> [THE TASK]: Below are some records. Pull every line that contains the word "local".
--- START ---
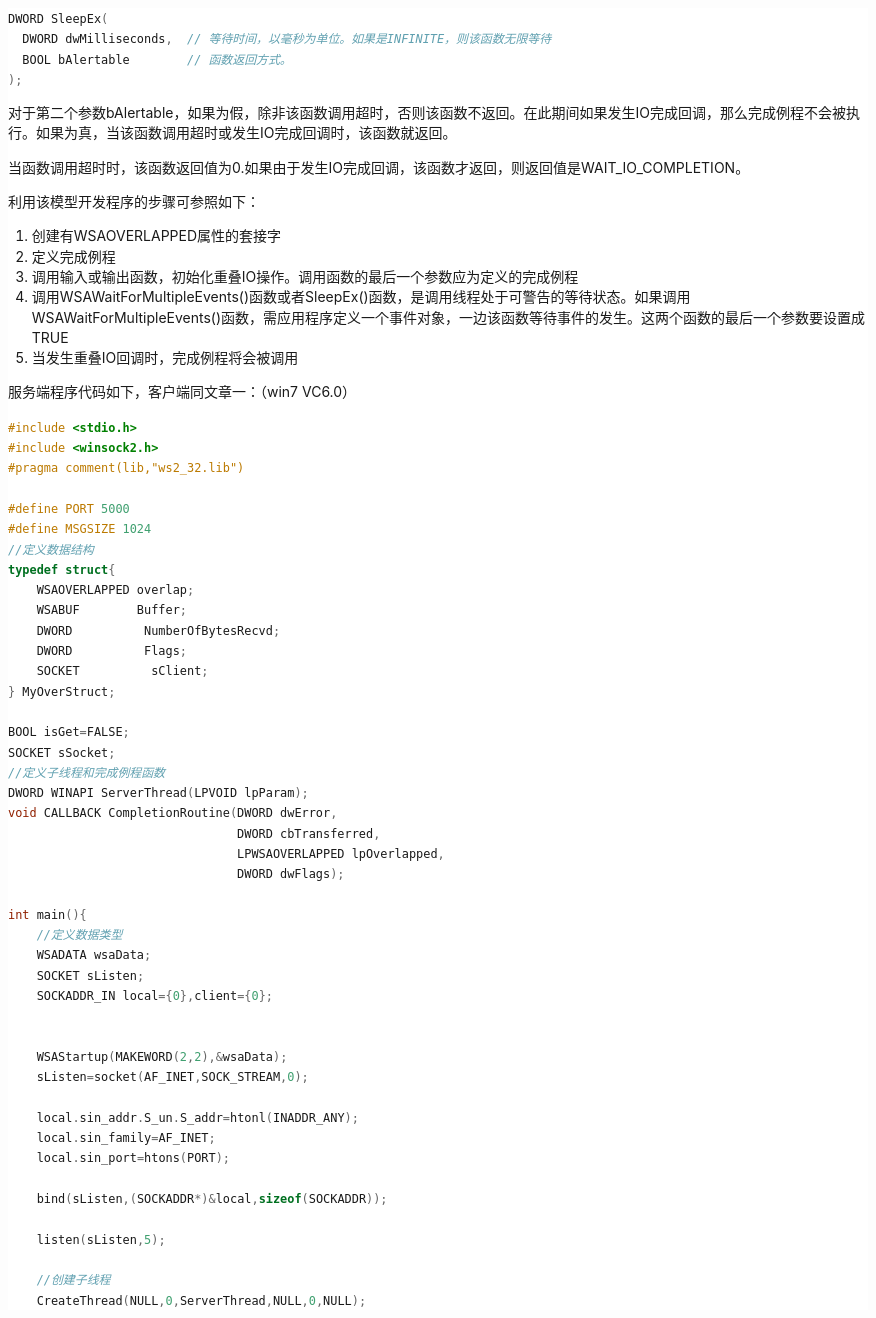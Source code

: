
 ```C
DWORD SleepEx(
  DWORD dwMilliseconds,  // 等待时间，以毫秒为单位。如果是INFINITE，则该函数无限等待
  BOOL bAlertable        // 函数返回方式。
);
```
对于第二个参数bAlertable，如果为假，除非该函数调用超时，否则该函数不返回。在此期间如果发生IO完成回调，那么完成例程不会被执行。如果为真，当该函数调用超时或发生IO完成回调时，该函数就返回。

当函数调用超时时，该函数返回值为0.如果由于发生IO完成回调，该函数才返回，则返回值是WAIT\_IO\_COMPLETION。

利用该模型开发程序的步骤可参照如下：

1. 创建有WSAOVERLAPPED属性的套接字
2. 定义完成例程
3. 调用输入或输出函数，初始化重叠IO操作。调用函数的最后一个参数应为定义的完成例程
4. 调用WSAWaitForMultipleEvents()函数或者SleepEx()函数，是调用线程处于可警告的等待状态。如果调用WSAWaitForMultipleEvents()函数，需应用程序定义一个事件对象，一边该函数等待事件的发生。这两个函数的最后一个参数要设置成TRUE
5. 当发生重叠IO回调时，完成例程将会被调用

服务端程序代码如下，客户端同文章一：（win7 VC6.0）
```C
#include <stdio.h>
#include <winsock2.h>
#pragma comment(lib,"ws2_32.lib")

#define PORT 5000
#define MSGSIZE 1024
//定义数据结构
typedef struct{
    WSAOVERLAPPED overlap;
    WSABUF        Buffer;
    DWORD          NumberOfBytesRecvd;
    DWORD          Flags;
    SOCKET          sClient;
} MyOverStruct;

BOOL isGet=FALSE;
SOCKET sSocket;
//定义子线程和完成例程函数
DWORD WINAPI ServerThread(LPVOID lpParam);
void CALLBACK CompletionRoutine(DWORD dwError,
                                DWORD cbTransferred,
                                LPWSAOVERLAPPED lpOverlapped,
                                DWORD dwFlags);

int main(){
    //定义数据类型
    WSADATA wsaData;
    SOCKET sListen;
    SOCKADDR_IN local={0},client={0};
    

    WSAStartup(MAKEWORD(2,2),&wsaData);
    sListen=socket(AF_INET,SOCK_STREAM,0);

    local.sin_addr.S_un.S_addr=htonl(INADDR_ANY);
    local.sin_family=AF_INET;
    local.sin_port=htons(PORT);

    bind(sListen,(SOCKADDR*)&local,sizeof(SOCKADDR));

    listen(sListen,5);
    
    //创建子线程
    CreateThread(NULL,0,ServerThread,NULL,0,NULL);
```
--- END ---
> [SOLUTION]:
    SOCKADDR_IN local={0},client={0};
    local.sin_addr.S_un.S_addr=htonl(INADDR_ANY);
    local.sin_family=AF_INET;
    local.sin_port=htons(PORT);
    bind(sListen,(SOCKADDR*)&local,sizeof(SOCKADDR));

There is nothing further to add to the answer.